| EXERCISE PROMPT |
Could you copy every record below exactly as it stands?

===== SOURCE MATERIAL

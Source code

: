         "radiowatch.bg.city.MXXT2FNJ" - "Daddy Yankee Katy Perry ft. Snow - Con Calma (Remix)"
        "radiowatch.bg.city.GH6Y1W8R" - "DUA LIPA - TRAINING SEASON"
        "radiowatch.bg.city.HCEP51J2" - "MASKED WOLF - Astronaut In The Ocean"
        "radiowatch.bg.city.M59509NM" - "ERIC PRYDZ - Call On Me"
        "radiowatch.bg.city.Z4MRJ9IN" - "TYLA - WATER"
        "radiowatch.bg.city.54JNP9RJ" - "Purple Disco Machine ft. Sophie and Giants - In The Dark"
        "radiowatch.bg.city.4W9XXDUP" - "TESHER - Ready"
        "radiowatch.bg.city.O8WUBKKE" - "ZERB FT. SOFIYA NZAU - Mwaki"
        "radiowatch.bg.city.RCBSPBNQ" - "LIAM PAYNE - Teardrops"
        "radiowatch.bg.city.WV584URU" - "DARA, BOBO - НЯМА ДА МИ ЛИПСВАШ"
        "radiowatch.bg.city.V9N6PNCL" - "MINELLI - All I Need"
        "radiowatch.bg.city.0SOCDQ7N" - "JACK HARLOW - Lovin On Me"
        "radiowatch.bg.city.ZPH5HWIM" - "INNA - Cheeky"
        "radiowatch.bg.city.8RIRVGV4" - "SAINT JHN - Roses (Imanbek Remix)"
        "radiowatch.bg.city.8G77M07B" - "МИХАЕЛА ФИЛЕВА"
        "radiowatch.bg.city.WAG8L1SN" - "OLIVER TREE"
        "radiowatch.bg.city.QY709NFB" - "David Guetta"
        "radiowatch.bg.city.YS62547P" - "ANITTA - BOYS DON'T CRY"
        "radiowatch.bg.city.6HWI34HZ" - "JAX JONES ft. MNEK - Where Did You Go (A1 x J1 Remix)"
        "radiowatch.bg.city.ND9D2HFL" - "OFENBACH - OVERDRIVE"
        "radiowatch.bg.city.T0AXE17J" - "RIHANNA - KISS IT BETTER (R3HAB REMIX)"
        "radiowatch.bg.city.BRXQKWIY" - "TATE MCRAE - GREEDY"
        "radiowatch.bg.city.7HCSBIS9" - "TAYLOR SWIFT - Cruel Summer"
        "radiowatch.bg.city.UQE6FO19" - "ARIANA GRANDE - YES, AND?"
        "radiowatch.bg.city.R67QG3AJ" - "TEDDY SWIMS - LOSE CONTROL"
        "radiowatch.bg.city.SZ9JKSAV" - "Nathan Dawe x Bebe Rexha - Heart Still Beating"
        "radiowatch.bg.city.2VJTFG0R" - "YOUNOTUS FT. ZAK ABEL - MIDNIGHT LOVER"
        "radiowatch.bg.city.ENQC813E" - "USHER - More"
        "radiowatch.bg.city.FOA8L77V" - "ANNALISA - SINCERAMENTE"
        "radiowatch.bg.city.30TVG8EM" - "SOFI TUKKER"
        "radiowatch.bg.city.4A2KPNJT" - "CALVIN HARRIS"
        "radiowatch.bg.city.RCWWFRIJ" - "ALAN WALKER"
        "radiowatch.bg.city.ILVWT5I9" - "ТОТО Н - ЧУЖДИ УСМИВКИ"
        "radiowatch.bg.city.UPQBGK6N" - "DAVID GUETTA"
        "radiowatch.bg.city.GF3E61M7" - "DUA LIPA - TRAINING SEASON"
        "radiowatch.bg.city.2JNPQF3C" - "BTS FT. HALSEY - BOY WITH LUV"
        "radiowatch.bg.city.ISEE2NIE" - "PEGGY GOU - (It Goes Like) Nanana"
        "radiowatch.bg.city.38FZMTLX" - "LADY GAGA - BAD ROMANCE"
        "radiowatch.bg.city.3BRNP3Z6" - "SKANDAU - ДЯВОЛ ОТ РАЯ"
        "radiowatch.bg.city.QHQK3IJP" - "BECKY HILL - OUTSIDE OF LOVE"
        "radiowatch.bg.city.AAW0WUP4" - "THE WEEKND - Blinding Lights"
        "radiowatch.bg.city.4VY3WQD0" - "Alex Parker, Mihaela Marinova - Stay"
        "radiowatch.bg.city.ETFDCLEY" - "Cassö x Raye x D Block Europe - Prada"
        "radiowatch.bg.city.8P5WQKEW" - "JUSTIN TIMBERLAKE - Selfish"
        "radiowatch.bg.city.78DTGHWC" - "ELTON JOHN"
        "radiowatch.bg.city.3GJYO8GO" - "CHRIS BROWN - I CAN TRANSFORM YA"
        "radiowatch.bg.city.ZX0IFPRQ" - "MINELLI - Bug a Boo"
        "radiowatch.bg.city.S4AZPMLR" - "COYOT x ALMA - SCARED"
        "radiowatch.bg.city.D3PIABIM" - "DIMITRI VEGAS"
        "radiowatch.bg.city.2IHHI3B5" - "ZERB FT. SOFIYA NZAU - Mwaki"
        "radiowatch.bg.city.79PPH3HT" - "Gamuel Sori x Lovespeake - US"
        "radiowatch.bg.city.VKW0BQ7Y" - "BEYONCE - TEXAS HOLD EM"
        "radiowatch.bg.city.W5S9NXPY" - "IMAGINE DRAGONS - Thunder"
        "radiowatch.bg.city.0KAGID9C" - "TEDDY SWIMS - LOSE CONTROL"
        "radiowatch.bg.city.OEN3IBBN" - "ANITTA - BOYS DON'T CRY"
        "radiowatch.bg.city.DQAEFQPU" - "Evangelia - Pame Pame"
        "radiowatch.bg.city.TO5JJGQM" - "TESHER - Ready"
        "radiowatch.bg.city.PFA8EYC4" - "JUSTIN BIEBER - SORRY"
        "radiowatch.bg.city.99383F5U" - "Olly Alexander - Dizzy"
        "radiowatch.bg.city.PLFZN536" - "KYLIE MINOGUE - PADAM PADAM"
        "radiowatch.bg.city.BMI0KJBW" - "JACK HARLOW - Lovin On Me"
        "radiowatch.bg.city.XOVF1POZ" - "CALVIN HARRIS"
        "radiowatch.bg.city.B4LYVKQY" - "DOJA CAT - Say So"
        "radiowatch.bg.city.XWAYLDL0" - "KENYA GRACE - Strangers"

==========

| SOLUTION FOR THIS TASK |
Source code

:         "radiowatch.bg.city.MXXT2FNJ" - "Daddy Yankee Katy Perry ft. Snow - Con Calma (Remix)"
        "radiowatch.bg.city.GH6Y1W8R" - "DUA LIPA - TRAINING SEASON"
        "radiowatch.bg.city.HCEP51J2" - "MASKED WOLF - Astronaut In The Ocean"
        "radiowatch.bg.city.M59509NM" - "ERIC PRYDZ - Call On Me"
        "radiowatch.bg.city.Z4MRJ9IN" - "TYLA - WATER"
        "radiowatch.bg.city.54JNP9RJ" - "Purple Disco Machine ft. Sophie and Giants - In The Dark"
        "radiowatch.bg.city.4W9XXDUP" - "TESHER - Ready"
        "radiowatch.bg.city.O8WUBKKE" - "ZERB FT. SOFIYA NZAU - Mwaki"
        "radiowatch.bg.city.RCBSPBNQ" - "LIAM PAYNE - Teardrops"
        "radiowatch.bg.city.WV584URU" - "DARA, BOBO - НЯМА ДА МИ ЛИПСВАШ"
        "radiowatch.bg.city.V9N6PNCL" - "MINELLI - All I Need"
        "radiowatch.bg.city.0SOCDQ7N" - "JACK HARLOW - Lovin On Me"
        "radiowatch.bg.city.ZPH5HWIM" - "INNA - Cheeky"
        "radiowatch.bg.city.8RIRVGV4" - "SAINT JHN - Roses (Imanbek Remix)"
        "radiowatch.bg.city.8G77M07B" - "МИХАЕЛА ФИЛЕВА"
        "radiowatch.bg.city.WAG8L1SN" - "OLIVER TREE"
        "radiowatch.bg.city.QY709NFB" - "David Guetta"
        "radiowatch.bg.city.YS62547P" - "ANITTA - BOYS DON'T CRY"
        "radiowatch.bg.city.6HWI34HZ" - "JAX JONES ft. MNEK - Where Did You Go (A1 x J1 Remix)"
        "radiowatch.bg.city.ND9D2HFL" - "OFENBACH - OVERDRIVE"
        "radiowatch.bg.city.T0AXE17J" - "RIHANNA - KISS IT BETTER (R3HAB REMIX)"
        "radiowatch.bg.city.BRXQKWIY" - "TATE MCRAE - GREEDY"
        "radiowatch.bg.city.7HCSBIS9" - "TAYLOR SWIFT - Cruel Summer"
        "radiowatch.bg.city.UQE6FO19" - "ARIANA GRANDE - YES, AND?"
        "radiowatch.bg.city.R67QG3AJ" - "TEDDY SWIMS - LOSE CONTROL"
        "radiowatch.bg.city.SZ9JKSAV" - "Nathan Dawe x Bebe Rexha - Heart Still Beating"
        "radiowatch.bg.city.2VJTFG0R" - "YOUNOTUS FT. ZAK ABEL - MIDNIGHT LOVER"
        "radiowatch.bg.city.ENQC813E" - "USHER - More"
        "radiowatch.bg.city.FOA8L77V" - "ANNALISA - SINCERAMENTE"
        "radiowatch.bg.city.30TVG8EM" - "SOFI TUKKER"
        "radiowatch.bg.city.4A2KPNJT" - "CALVIN HARRIS"
        "radiowatch.bg.city.RCWWFRIJ" - "ALAN WALKER"
        "radiowatch.bg.city.ILVWT5I9" - "ТОТО Н - ЧУЖДИ УСМИВКИ"
        "radiowatch.bg.city.UPQBGK6N" - "DAVID GUETTA"
        "radiowatch.bg.city.GF3E61M7" - "DUA LIPA - TRAINING SEASON"
        "radiowatch.bg.city.2JNPQF3C" - "BTS FT. HALSEY - BOY WITH LUV"
        "radiowatch.bg.city.ISEE2NIE" - "PEGGY GOU - (It Goes Like) Nanana"
        "radiowatch.bg.city.38FZMTLX" - "LADY GAGA - BAD ROMANCE"
        "radiowatch.bg.city.3BRNP3Z6" - "SKANDAU - ДЯВОЛ ОТ РАЯ"
        "radiowatch.bg.city.QHQK3IJP" - "BECKY HILL - OUTSIDE OF LOVE"
        "radiowatch.bg.city.AAW0WUP4" - "THE WEEKND - Blinding Lights"
        "radiowatch.bg.city.4VY3WQD0" - "Alex Parker, Mihaela Marinova - Stay"
        "radiowatch.bg.city.ETFDCLEY" - "Cassö x Raye x D Block Europe - Prada"
        "radiowatch.bg.city.8P5WQKEW" - "JUSTIN TIMBERLAKE - Selfish"
        "radiowatch.bg.city.78DTGHWC" - "ELTON JOHN"
        "radiowatch.bg.city.3GJYO8GO" - "CHRIS BROWN - I CAN TRANSFORM YA"
        "radiowatch.bg.city.ZX0IFPRQ" - "MINELLI - Bug a Boo"
        "radiowatch.bg.city.S4AZPMLR" - "COYOT x ALMA - SCARED"
        "radiowatch.bg.city.D3PIABIM" - "DIMITRI VEGAS"
        "radiowatch.bg.city.2IHHI3B5" - "ZERB FT. SOFIYA NZAU - Mwaki"
        "radiowatch.bg.city.79PPH3HT" - "Gamuel Sori x Lovespeake - US"
        "radiowatch.bg.city.VKW0BQ7Y" - "BEYONCE - TEXAS HOLD EM"
        "radiowatch.bg.city.W5S9NXPY" - "IMAGINE DRAGONS - Thunder"
        "radiowatch.bg.city.0KAGID9C" - "TEDDY SWIMS - LOSE CONTROL"
        "radiowatch.bg.city.OEN3IBBN" - "ANITTA - BOYS DON'T CRY"
        "radiowatch.bg.city.DQAEFQPU" - "Evangelia - Pame Pame"
        "radiowatch.bg.city.TO5JJGQM" - "TESHER - Ready"
        "radiowatch.bg.city.PFA8EYC4" - "JUSTIN BIEBER - SORRY"
        "radiowatch.bg.city.99383F5U" - "Olly Alexander - Dizzy"
        "radiowatch.bg.city.PLFZN536" - "KYLIE MINOGUE - PADAM PADAM"
        "radiowatch.bg.city.BMI0KJBW" - "JACK HARLOW - Lovin On Me"
        "radiowatch.bg.city.XOVF1POZ" - "CALVIN HARRIS"
        "radiowatch.bg.city.B4LYVKQY" - "DOJA CAT - Say So"
        "radiowatch.bg.city.XWAYLDL0" - "KENYA GRACE - Strangers"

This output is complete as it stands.